- Try it -
Your answer must be an exact copy of the records below, minus any images.

- Given data -
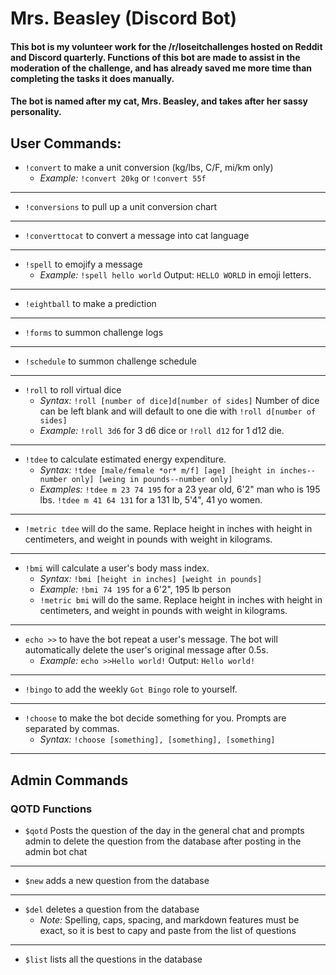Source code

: # Mrs. Beasley (Discord Bot)

#### This bot is my volunteer work for the /r/loseitchallenges hosted on Reddit and Discord quarterly. Functions of this bot are made to assist in the moderation of the challenge, and has already saved me more time than completing the tasks it does manually.

#### The bot is named after my cat, Mrs. Beasley, and takes after her sassy personality.

## User Commands:

- `!convert` to make a unit conversion (kg/lbs, C/F, mi/km only)
  - *Example:* `!convert 20kg` or `!convert 55f`
---
- `!conversions` to pull up a unit conversion chart
---
- `!converttocat` to convert a message into cat language
---
- `!spell` to emojify a message
  - *Example:* `!spell hello world` Output: `HELLO WORLD` in emoji letters.
---
- `!eightball` to make a prediction
---
- `!forms` to summon challenge logs
---
- `!schedule` to summon challenge schedule
---
- `!roll` to roll virtual dice
  - *Syntax:* `!roll [number of dice]d[number of sides]` Number of dice can be left blank and will default to one die with `!roll d[number of sides]`
  - *Example:* `!roll 3d6` for 3 d6 dice or `!roll d12` for 1 d12 die.
---
- `!tdee` to calculate estimated energy expenditure. 
  - *Syntax:* `!tdee [male/female *or* m/f] [age] [height in inches--number only] [weing in pounds--number only]`
  - *Examples:* `!tdee m 23 74 195` for a 23 year old, 6'2" man who is 195 lbs. `!tdee m 41 64 131` for a 131 lb, 5'4", 41 yo women.
---
  - `!metric tdee` will do the same. Replace height in inches with height in centimeters, and weight in pounds with weight in kilograms. 
---
- `!bmi` will calculate a user's body mass index.
  - *Syntax:* `!bmi [height in inches] [weight in pounds]`
  - *Example:* `!bmi 74 195` for a 6'2", 195 lb person
  - `!metric bmi` will do the same. Replace height in inches with height in centimeters, and weight in pounds with weight in kilograms. 
---
- `echo >>` to have the bot repeat a user's message. The bot will automatically delete the user's original message after 0.5s.
  - *Example:* `echo >>Hello world!` Output: `Hello world!`
---
- `!bingo` to add the weekly `Got Bingo` role to yourself.
---
- `!choose` to make the bot decide something for you. Prompts are separated by commas.     
  - *Syntax:* `!choose [something], [something], [something]`
---
## Admin Commands
### QOTD Functions
- `$qotd` Posts the question of the day in the general chat and prompts admin to delete the question from the database after posting in the admin bot chat
---
- `$new` adds a new question from the database
---
- `$del` deletes a question from the database 
  - *Note:* Spelling, caps, spacing, and markdown features must be exact, so it is best to capy and paste from the list of questions
---
- `$list` lists all the questions in the database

- Solution to the exercise -
Source code

: # Mrs. Beasley (Discord Bot)

#### This bot is my volunteer work for the /r/loseitchallenges hosted on Reddit and Discord quarterly. Functions of this bot are made to assist in the moderation of the challenge, and has already saved me more time than completing the tasks it does manually.

#### The bot is named after my cat, Mrs. Beasley, and takes after her sassy personality.

## User Commands:

- `!convert` to make a unit conversion (kg/lbs, C/F, mi/km only)
  - *Example:* `!convert 20kg` or `!convert 55f`
---
- `!conversions` to pull up a unit conversion chart
---
- `!converttocat` to convert a message into cat language
---
- `!spell` to emojify a message
  - *Example:* `!spell hello world` Output: `HELLO WORLD` in emoji letters.
---
- `!eightball` to make a prediction
---
- `!forms` to summon challenge logs
---
- `!schedule` to summon challenge schedule
---
- `!roll` to roll virtual dice
  - *Syntax:* `!roll [number of dice]d[number of sides]` Number of dice can be left blank and will default to one die with `!roll d[number of sides]`
  - *Example:* `!roll 3d6` for 3 d6 dice or `!roll d12` for 1 d12 die.
---
- `!tdee` to calculate estimated energy expenditure. 
  - *Syntax:* `!tdee [male/female *or* m/f] [age] [height in inches--number only] [weing in pounds--number only]`
  - *Examples:* `!tdee m 23 74 195` for a 23 year old, 6'2" man who is 195 lbs. `!tdee m 41 64 131` for a 131 lb, 5'4", 41 yo women.
---
  - `!metric tdee` will do the same. Replace height in inches with height in centimeters, and weight in pounds with weight in kilograms. 
---
- `!bmi` will calculate a user's body mass index.
  - *Syntax:* `!bmi [height in inches] [weight in pounds]`
  - *Example:* `!bmi 74 195` for a 6'2", 195 lb person
  - `!metric bmi` will do the same. Replace height in inches with height in centimeters, and weight in pounds with weight in kilograms. 
---
- `echo >>` to have the bot repeat a user's message. The bot will automatically delete the user's original message after 0.5s.
  - *Example:* `echo >>Hello world!` Output: `Hello world!`
---
- `!bingo` to add the weekly `Got Bingo` role to yourself.
---
- `!choose` to make the bot decide something for you. Prompts are separated by commas.     
  - *Syntax:* `!choose [something], [something], [something]`
---
## Admin Commands
### QOTD Functions
- `$qotd` Posts the question of the day in the general chat and prompts admin to delete the question from the database after posting in the admin bot chat
---
- `$new` adds a new question from the database
---
- `$del` deletes a question from the database 
  - *Note:* Spelling, caps, spacing, and markdown features must be exact, so it is best to capy and paste from the list of questions
---
- `$list` lists all the questions in the database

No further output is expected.